What to do >>
Bring together copies of the lines in the data below that contain the word "originalOpenGraph".

Records from a dataset:
-=-=-
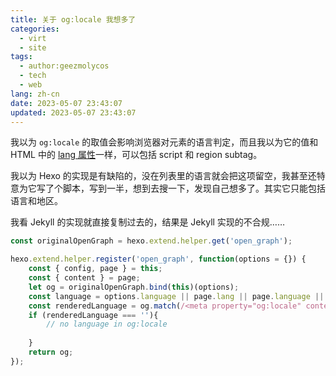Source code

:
```yaml
---
title: 关于 og:locale 我想多了
categories:
  - virt
  - site
tags:
  - author:geezmolycos
  - tech
  - web
lang: zh-cn
date: 2023-05-07 23:43:07
updated: 2023-05-07 23:43:07
---
```


我以为 `og:locale` 的取值会影响浏览器对元素的语言判定，而且我以为它的值和 HTML 中的 [lang 属性]一样，可以包括 script 和 region subtag。

我以为 Hexo 的实现是有缺陷的，没在列表里的语言就会把这项留空，我甚至还特意为它写了个脚本，写到一半，想到去搜一下，发现自己想多了。其实它只能包括语言和地区。

我看 Jekyll 的实现就直接复制过去的，结果是 Jekyll 实现的不合规……

[lang 属性]: https://developer.mozilla.org/en-US/docs/Web/HTML/Global_attributes/lang
<!-- more -->

```js
const originalOpenGraph = hexo.extend.helper.get('open_graph');

hexo.extend.helper.register('open_graph', function(options = {}) {
    const { config, page } = this;
    const { content } = page;
    let og = originalOpenGraph.bind(this)(options);
    const language = options.language || page.lang || page.language || config.language;
    const renderedLanguage = og.match(/<meta property="og:locale" content="(.*?)">/)[1];
    if (renderedLanguage === ''){
        // no language in og:locale
        
    }
    return og;
});
```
-=-=-
Solution to this task >>
const originalOpenGraph = hexo.extend.helper.get('open_graph');
    let og = originalOpenGraph.bind(this)(options);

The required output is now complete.